音律と音階・ヴァイブ・ジャズ・ガラス絵・ミステリ.....

坪内祐三「玉電松原物語」

2021-05-07 09:02:06 | 読書
新潮社(2020/10).図書館で借用.

Amazon の紹介*****
急逝した評論家の「遺作」は、私小説のごとき昭和文化論だった――。

その町にはチンチン電車が走り、牧場には牛が群れ、神社は奉納相撲で盛り上がる。そして駅前の商店街には、様々な人びとがいた――。

かつて世田谷を中心に走っていた東急玉川線。通称、玉電。三軒茶屋と下高井戸を結ぶ線に、その玉電松原駅(現・東急世田谷線松原駅)はあった。昭和30年代半ばよりこの町に暮らした評論家が、幼年時代から少年時代までを町の記憶とともに振り返る。

「私のことを、東京っ子を鼻にかけると思っている人がいる。だが私は東京っ子ではなく世田谷っ子だ。しかも世間の人が思っている世田谷っ子ではない。……私が引っ越して来た当時の世田谷、特に赤堤界隈は少しも高級ではなかった。もちろん低級でもない。つまり、田舎だった」

松原、赤堤、下高井戸、経堂……自らのすべてを育んだ昭和の世田谷を卓越した記憶力で再現し、令和が喪った街と文化を瑞々しく甦らせる最後のエッセイ。*****

著者は16トンより一回り以上歳下だが,著者の幼年期少年期の環境は16トンと似ている.16トンが育ったのは東横線沿線で,まだ自然が残っていた.玉電沿線はど田舎とバカにしていた,これは玉電沿線が,かっての東横線沿線程度に市街化したが自然も残っていた時期の物語と言うことになる.
玉電の三軒茶屋 (かってはサンチャとは言わなかった) 上町間あたりまでは16トンの自転車での行動範囲だった.

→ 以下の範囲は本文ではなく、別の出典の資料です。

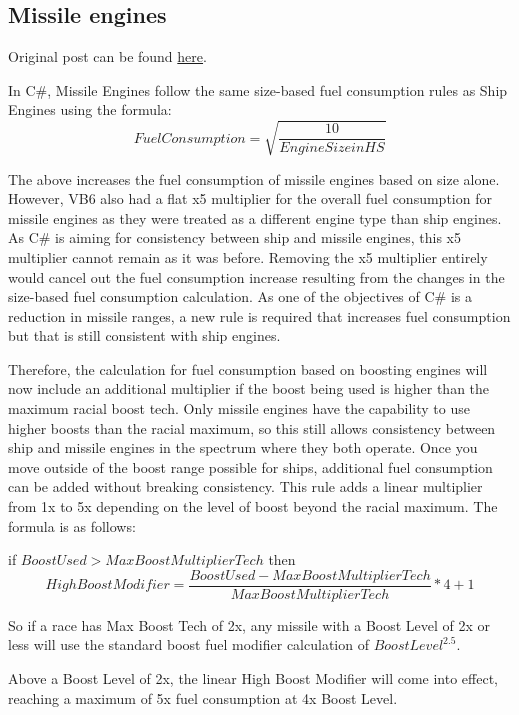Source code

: \documentclass[../Aurora C# unofficial manual.tex]{subfiles}
\begin{document}
	
	\subsection{Missile engines}
	Original post can be found
	\href{http://aurora2.pentarch.org/index.php?topic=8495.msg102804#msg102804}{here}.
	\newline\newline
	
	In C\#, Missile Engines follow the same size-based fuel consumption rules as Ship Engines using the formula:
	\[ Fuel Consumption = \sqrt{\frac{10}{Engine Size in HS}} \]
	
	The above increases the fuel consumption of missile engines based on size alone. However, VB6 also had a flat x5 multiplier for the overall fuel consumption for missile engines as they were treated as a different engine type than ship engines. As C\# is aiming for consistency between ship and missile engines, this x5 multiplier cannot remain as it was before. Removing the x5 multiplier entirely would cancel out the fuel consumption increase resulting from the changes in the size-based fuel consumption calculation. As one of the objectives of C\# is a reduction in missile ranges, a new rule is required that increases fuel consumption but that is still consistent with ship engines.
	
	Therefore, the calculation for fuel consumption based on boosting engines will now include an additional multiplier if the boost being used is higher than the maximum racial boost tech. Only missile engines have the capability to use higher boosts than the racial maximum, so this still allows consistency between ship and missile engines in the spectrum where they both operate. Once you move outside of the boost range possible for ships, additional fuel consumption can be added without breaking consistency. This rule adds a linear multiplier from 1x to 5x depending on the level of boost beyond the racial maximum. The formula is as follows:\newline
	
	if \( Boost Used > Max Boost Multiplier Tech \) then
	\[ High Boost Modifier = \frac{Boost Used - Max Boost Multiplier Tech}{Max Boost Multiplier Tech} * 4 + 1 \]
	
	So if a race has Max Boost Tech of 2x, any missile with a Boost Level of 2x or less will use the standard boost fuel modifier calculation of \( Boost Level^{2.5} \).
	
	Above a Boost Level of 2x, the linear High Boost Modifier will come into effect, reaching a maximum of 5x fuel consumption at 4x Boost Level.
	
\end{document}
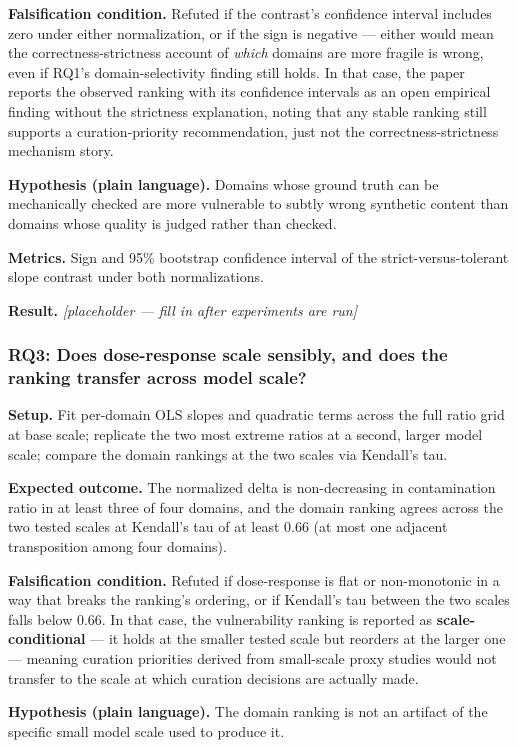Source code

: \documentclass[11pt]{article}
\newcommand{\ph}{\textit{[placeholder --- fill in after experiments are run]}}
\begin{document}
\textbf{Falsification condition.} Refuted if the contrast's confidence interval includes zero under either normalization, or if the sign is negative --- either would mean the correctness-strictness account of \emph{which} domains are more fragile is wrong, even if RQ1's domain-selectivity finding still holds. In that case, the paper reports the observed ranking with its confidence intervals as an open empirical finding without the strictness explanation, noting that any stable ranking still supports a curation-priority recommendation, just not the correctness-strictness mechanism story.

\textbf{Hypothesis (plain language).} Domains whose ground truth can be mechanically checked are more vulnerable to subtly wrong synthetic content than domains whose quality is judged rather than checked.

\textbf{Metrics.} Sign and 95\% bootstrap confidence interval of the strict-versus-tolerant slope contrast under both normalizations.

\textbf{Result.} \ph

\subsubsection{RQ3: Does dose-response scale sensibly, and does the ranking transfer across model scale?}
\textbf{Setup.} Fit per-domain OLS slopes and quadratic terms across the full ratio grid at base scale; replicate the two most extreme ratios at a second, larger model scale; compare the domain rankings at the two scales via Kendall's tau.

\textbf{Expected outcome.} The normalized delta is non-decreasing in contamination ratio in at least three of four domains, and the domain ranking agrees across the two tested scales at Kendall's tau of at least 0.66 (at most one adjacent transposition among four domains).

\textbf{Falsification condition.} Refuted if dose-response is flat or non-monotonic in a way that breaks the ranking's ordering, or if Kendall's tau between the two scales falls below 0.66. In that case, the vulnerability ranking is reported as \textbf{scale-conditional} --- it holds at the smaller tested scale but reorders at the larger one --- meaning curation priorities derived from small-scale proxy studies would not transfer to the scale at which curation decisions are actually made.

\textbf{Hypothesis (plain language).} The domain ranking is not an artifact of the specific small model scale used to produce it.
\end{document}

多少は土地鑑があるし楽しく読んだ.植草甚一,梅宮辰夫など,有名人も少しは登場するが,田舎の商店街の普通の人たちの「物語」で,読む人がいるのだろうかと思ったが,小説新潮連載だったそうだ.

絶筆らしい最終回はかなりトーンが変.そこまでは実録エッセイ風だったのが,こんなふうにおわる.*****
5年生で担任になったW先生は成績がガタ落ちになった著者を呼びつけて「いったい僕の教え方のどこが悪いのか教えてくれ」と言う.この先生はホモだった (という噂を流したのは著者だった).修学旅行で当時のマンガをまねて,W先生に電気アンマをかけた...寝かせて両足をつかんで股間に足を入れて揺さぶるのだそうだ.親友 (悪友) に,先生が気持ちよがっている,と止められた.*****

最後の文章は*****
玉虫をみつけた.死んでいたけれど,とても美しかった.玉虫って本当に美しいなと思った.*****
と言うわけで裏カバーは玉虫.挿画 いとう良一.玉電松原駅周辺の地図と,玉電路線図付き.